Dans ce contexte, je voudrais souligner l'emplacement idéal de notre base aérienne projetée (BAP) en Jordanie qui nous permet de nous adapter à toute évolution de la situation dans la région.
Avec à peine 400 aviateurs, notre base en Jordanie est économique et idéalement placée, ce qui limite le recours à une ressource indispensable et précieuse parce que rare : le ravitaillement en vol. Elle avait en outre permis une réponse politique puissante et instantanée dont nos concitoyens avaient besoin, avec les frappes de rétorsion conduites sur Raqqa dans la nuit qui a suivi les attentats du 13 novembre 2015. Les liens que nous tissons avec la Jordanie contribuent à notre diplomatie de défense dans la région. Enfin, cette BAP nous permet de durer dans un conflit de longue haleine et dispose de larges capacités d'accueil, le porte-avions venant renforcer et soulager périodiquement notre force aérienne à terre.
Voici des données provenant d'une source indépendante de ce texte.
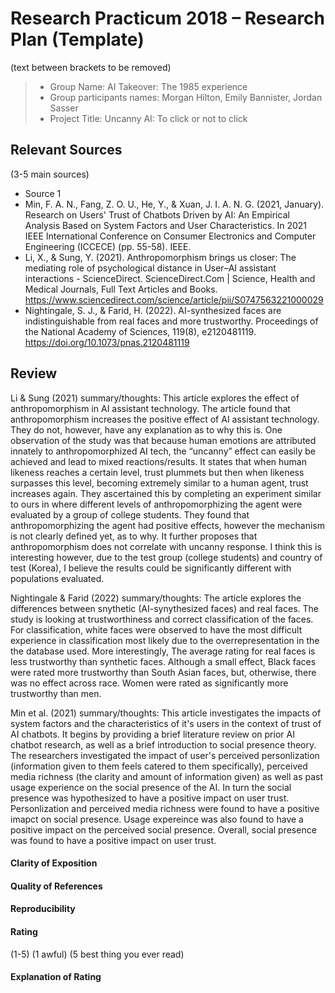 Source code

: # Research Practicum 2018 – Research Plan (Template)
(text between brackets to be removed)

> * Group Name: AI Takeover: The 1985 experience
> * Group participants names: Morgan Hilton, Emily Bannister, Jordan Sasser
> * Project Title: Uncanny AI: To click or not to click

## Relevant Sources

(3-5 main sources)

* Source 1
* Min, F. A. N., Fang, Z. O. U., He, Y., & Xuan, J. I. A. N. G. (2021, January). Research on Users' Trust of Chatbots Driven by AI: An Empirical Analysis Based on System Factors and User Characteristics. In 2021 IEEE International Conference on Consumer Electronics and Computer Engineering (ICCECE) (pp. 55-58). IEEE.
* Li, X., & Sung, Y. (2021). Anthropomorphism brings us closer: The mediating role of psychological distance in User–AI assistant interactions - ScienceDirect. ScienceDirect.Com | Science, Health and Medical Journals, Full Text Articles and Books. https://www.sciencedirect.com/science/article/pii/S0747563221000029
* Nightingale, S. J., & Farid, H. (2022). AI-synthesized faces are indistinguishable from real faces and more trustworthy. Proceedings of the National Academy of Sciences, 119(8), e2120481119. https://doi.org/10.1073/pnas.2120481119

## Review

Li & Sung (2021) summary/thoughts: 
This article explores the effect of anthropomorphism in AI assistant technology.  The article found that anthropomorphism increases the positive effect of AI assistant technology. They do not, however, have any explanation as to why this is. One observation of the study was that because human emotions are attributed innately to anthropomorphized AI tech, the “uncanny” effect can easily be achieved and lead to mixed reactions/results. It states that when human likeness reaches a certain level, trust plummets but then when likeness surpasses this level, becoming extremely similar to a human agent, trust increases again. They ascertained this by completing an experiment similar to ours in where different levels of anthropomorphizing the agent were evaluated by a group of college students. They found that anthropomorphizing the agent had positive effects, however the mechanism is not clearly defined yet, as to why. It further proposes that anthropomorphism does not correlate with uncanny response. I think this is interesting however, due to the test group (college students) and country of test (Korea), I believe the results could be significantly different with populations evaluated.

Nightingale & Farid (2022) summary/thoughts:
The article explores the differences between snythetic (AI-synythesized faces) and real faces. The study is looking at trustworthiness and correct classification of the faces. For classification, white faces were observed to have the most difficult experience in classification most likely due to the overrepresentation in the the database used. More interestingly, The average rating for real faces is less trustworthy than synthetic faces. Although a small effect, Black faces were rated more trustworthy than South Asian faces, but, otherwise, there was no effect across race. Women were rated as significantly more trustworthy than men.

Min et al. (2021) summary/thoughts:
This article investigates the impacts of system factors and the characteristics of it's users in the context of trust of AI chatbots. It begins by providing a brief literature review on prior AI chatbot research, as well as a brief introduction to social presence theory. The researchers investigated the impact of user's perceived personlization (information given to them feels catered to them specifically), perceived media richness (the clarity and amount of information given) as well as past usage experience on the social presence of the AI. In turn the social presence was hypothesized to have a positive impact on user trust. Personlization and perceived media richness were found to have a positive imapct on social presence. Usage expereince was also found to have a positive impact on the perceived social presence. Overall, social presence was found to have a positive impact on user trust.

#### Clarity of Exposition

#### Quality of References

#### Reproducibility

#### Rating

(1-5)
(1 awful)
(5 best thing you ever read)

#### Explanation of Rating
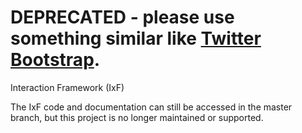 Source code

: # DEPRECATED - please use something similar like [Twitter Bootstrap](https://github.com/twitter/bootstrap).
Interaction Framework (IxF)

The IxF code and documentation can still be accessed in the master branch, but this project is no longer maintained or supported.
En ce moment nous y accueillons d'ailleurs, pour une période de deux mois, les Rafale de la marine nationale qui opèrent depuis la terre compte tenu de la période d'entretien du porte-avions Charles de Gaulle. Cela nous permet en outre de renforcer les synergies entre l'armée de l'air et l'aéronavale.
J'en viens aux Antilles. Les armées, et l'armée de l'air en particulier, se sont mobilisées pour porter secours et assister les populations en détresse, d'abord à partir de nos implantations outremer en Guyane et en Martinique, mais aussi grâce aux rotations de nos avions de transport depuis la métropole.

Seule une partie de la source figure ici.